Die Wachstumsschwäche der ungarischen Wirtschaft schlägt sich in geringeren Aufträgen für die Bauwirtschaft nieder. Die Bauleistung war im September um 8,2 Prozent niedriger als im Vorjahresmonat. Der neue Aktionsplan der Regierung soll nicht zuletzt den Wohnungsbau ankurbeln und damit der Bauwirtschaft 2025 wieder auf die Beine helfen.
Deutsche Perspektive: Mehr Konkurrenz aus Asien
Seit einigen Jahren drängen asiatische Investoren auf den ungarischen Markt und lösten Deutschland 2021 als größten Neuinvestor ab. Die Stimmung bei deutschen Unternehmen im Land ist verhalten: In der Herbstbefragung 2024 der AHK Ungarn erwarten weniger als ein Drittel der Befragten Mitglieder für 2025 bessere Geschäfte. Mehr als die Hälfte will weniger am Standort Ungarn investieren.
Exporte nach Deutschland, dem nach wie vor wichtigsten Handelspartner, gehen seit November 2023 kontinuierlich zurück. In den ersten acht Monaten des Jahres sind die Lieferungen im Jahresvergleich um 8,5 Prozent gesunken. Deutsche Warenlieferungen nach Ungarn schrumpften im gleichen Zeitraum um 5 Prozent, die Einfuhren von elektrischen Geräten (-14,1 Prozent) und Generatoren (-15,1 Prozent) brachen besonders stark ein.

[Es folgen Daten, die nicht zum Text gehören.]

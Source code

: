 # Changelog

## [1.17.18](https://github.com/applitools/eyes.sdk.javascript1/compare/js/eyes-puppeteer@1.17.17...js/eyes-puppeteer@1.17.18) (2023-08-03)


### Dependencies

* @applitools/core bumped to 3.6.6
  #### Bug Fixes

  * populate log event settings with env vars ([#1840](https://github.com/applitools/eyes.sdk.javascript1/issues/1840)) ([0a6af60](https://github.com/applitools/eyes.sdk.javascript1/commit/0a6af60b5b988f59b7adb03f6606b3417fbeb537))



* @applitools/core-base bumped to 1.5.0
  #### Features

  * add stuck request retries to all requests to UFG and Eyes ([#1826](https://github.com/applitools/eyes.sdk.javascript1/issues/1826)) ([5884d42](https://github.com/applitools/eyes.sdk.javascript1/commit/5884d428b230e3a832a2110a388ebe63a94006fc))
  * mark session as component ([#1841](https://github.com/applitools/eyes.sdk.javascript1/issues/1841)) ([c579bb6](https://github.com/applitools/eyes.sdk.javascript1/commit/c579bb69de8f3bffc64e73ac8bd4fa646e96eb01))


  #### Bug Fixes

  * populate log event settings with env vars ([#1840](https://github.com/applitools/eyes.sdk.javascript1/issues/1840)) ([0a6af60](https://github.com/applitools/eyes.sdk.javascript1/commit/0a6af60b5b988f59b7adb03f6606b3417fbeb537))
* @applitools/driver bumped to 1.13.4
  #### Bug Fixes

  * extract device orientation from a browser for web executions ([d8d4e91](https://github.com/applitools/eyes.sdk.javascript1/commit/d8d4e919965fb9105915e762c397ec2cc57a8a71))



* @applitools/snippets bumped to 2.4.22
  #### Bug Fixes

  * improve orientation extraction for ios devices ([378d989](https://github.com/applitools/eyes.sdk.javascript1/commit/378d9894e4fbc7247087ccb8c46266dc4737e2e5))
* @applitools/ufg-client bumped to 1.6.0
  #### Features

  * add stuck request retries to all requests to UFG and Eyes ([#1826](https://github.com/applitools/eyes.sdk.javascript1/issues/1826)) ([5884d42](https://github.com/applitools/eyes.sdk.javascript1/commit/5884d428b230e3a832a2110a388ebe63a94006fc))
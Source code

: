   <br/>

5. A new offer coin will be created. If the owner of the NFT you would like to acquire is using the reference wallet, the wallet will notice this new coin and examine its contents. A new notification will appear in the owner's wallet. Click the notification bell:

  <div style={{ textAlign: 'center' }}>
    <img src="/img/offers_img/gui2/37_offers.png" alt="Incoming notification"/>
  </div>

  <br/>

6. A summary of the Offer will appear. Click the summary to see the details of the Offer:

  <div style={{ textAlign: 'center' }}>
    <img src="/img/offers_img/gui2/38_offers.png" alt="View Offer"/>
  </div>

Positive Nachrichten für den Automobilstandort
Für einen Silberstreifen am Horizont sorgen Meldungen, wonach deutsche Autohersteller Fertigungslinien von anderen Standorten künftig nach Ungarn verlegen: Der Kfz-Zulieferer Mahle kündigte etwa an, die slowenische Produktion von Elektrokompressoren ins ungarische Balassagyarmat zu verlagern. Schaeffler plant, die Produktion von Kupplungssystemen aus dem britischen Sheffield nach Szombathely zu holen.